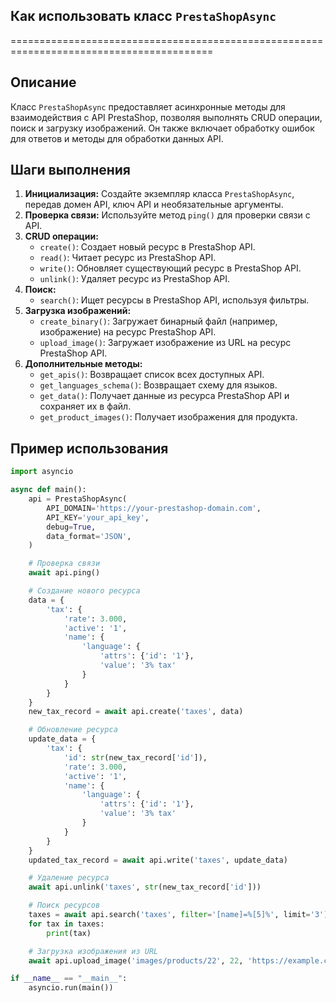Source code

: ## Как использовать класс `PrestaShopAsync`
=========================================================================================

Описание
-------------------------
Класс `PrestaShopAsync` предоставляет асинхронные методы для взаимодействия с API PrestaShop, 
позволяя выполнять CRUD операции, поиск и загрузку изображений. 
Он также включает обработку ошибок для ответов и методы для обработки данных API.

Шаги выполнения
-------------------------
1. **Инициализация:** Создайте экземпляр класса `PrestaShopAsync`, передав домен API, ключ API и необязательные аргументы.
2. **Проверка связи:** Используйте метод `ping()` для проверки связи с API.
3. **CRUD операции:**
    - `create()`: Создает новый ресурс в PrestaShop API.
    - `read()`: Читает ресурс из PrestaShop API.
    - `write()`: Обновляет существующий ресурс в PrestaShop API.
    - `unlink()`: Удаляет ресурс из PrestaShop API.
4. **Поиск:**
    - `search()`: Ищет ресурсы в PrestaShop API, используя фильтры.
5. **Загрузка изображений:**
    - `create_binary()`: Загружает бинарный файл (например, изображение) на ресурс PrestaShop API.
    - `upload_image()`: Загружает изображение из URL на ресурс PrestaShop API.
6. **Дополнительные методы:**
    - `get_apis()`: Возвращает список всех доступных API.
    - `get_languages_schema()`: Возвращает схему для языков.
    - `get_data()`: Получает данные из ресурса PrestaShop API и сохраняет их в файл.
    - `get_product_images()`: Получает изображения для продукта.

Пример использования
-------------------------

```python
import asyncio

async def main():
    api = PrestaShopAsync(
        API_DOMAIN='https://your-prestashop-domain.com',
        API_KEY='your_api_key',
        debug=True,
        data_format='JSON',
    )

    # Проверка связи
    await api.ping() 

    # Создание нового ресурса
    data = {
        'tax': {
            'rate': 3.000,
            'active': '1',
            'name': {
                'language': {
                    'attrs': {'id': '1'},
                    'value': '3% tax'
                }
            }
        }
    }
    new_tax_record = await api.create('taxes', data)

    # Обновление ресурса
    update_data = {
        'tax': {
            'id': str(new_tax_record['id']),
            'rate': 3.000,
            'active': '1',
            'name': {
                'language': {
                    'attrs': {'id': '1'},
                    'value': '3% tax'
                }
            }
        }
    }
    updated_tax_record = await api.write('taxes', update_data)

    # Удаление ресурса
    await api.unlink('taxes', str(new_tax_record['id']))

    # Поиск ресурсов
    taxes = await api.search('taxes', filter='[name]=%[5]%', limit='3')
    for tax in taxes:
        print(tax)

    # Загрузка изображения из URL
    await api.upload_image('images/products/22', 22, 'https://example.com/image.jpg', 'product_image')

if __name__ == "__main__":
    asyncio.run(main())
```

Problem details:
Search the listing above for the lines with "Он также включает" and "6. **Дополнительные методы:**", then output those lines and all lines between them exactly.

Solution to this task:
Он также включает обработку ошибок для ответов и методы для обработки данных API.

Шаги выполнения
-------------------------
1. **Инициализация:** Создайте экземпляр класса `PrestaShopAsync`, передав домен API, ключ API и необязательные аргументы.
2. **Проверка связи:** Используйте метод `ping()` для проверки связи с API.
3. **CRUD операции:**
    - `create()`: Создает новый ресурс в PrestaShop API.
    - `read()`: Читает ресурс из PrestaShop API.
    - `write()`: Обновляет существующий ресурс в PrestaShop API.
    - `unlink()`: Удаляет ресурс из PrestaShop API.
4. **Поиск:**
    - `search()`: Ищет ресурсы в PrestaShop API, используя фильтры.
5. **Загрузка изображений:**
    - `create_binary()`: Загружает бинарный файл (например, изображение) на ресурс PrestaShop API.
    - `upload_image()`: Загружает изображение из URL на ресурс PrestaShop API.
6. **Дополнительные методы:**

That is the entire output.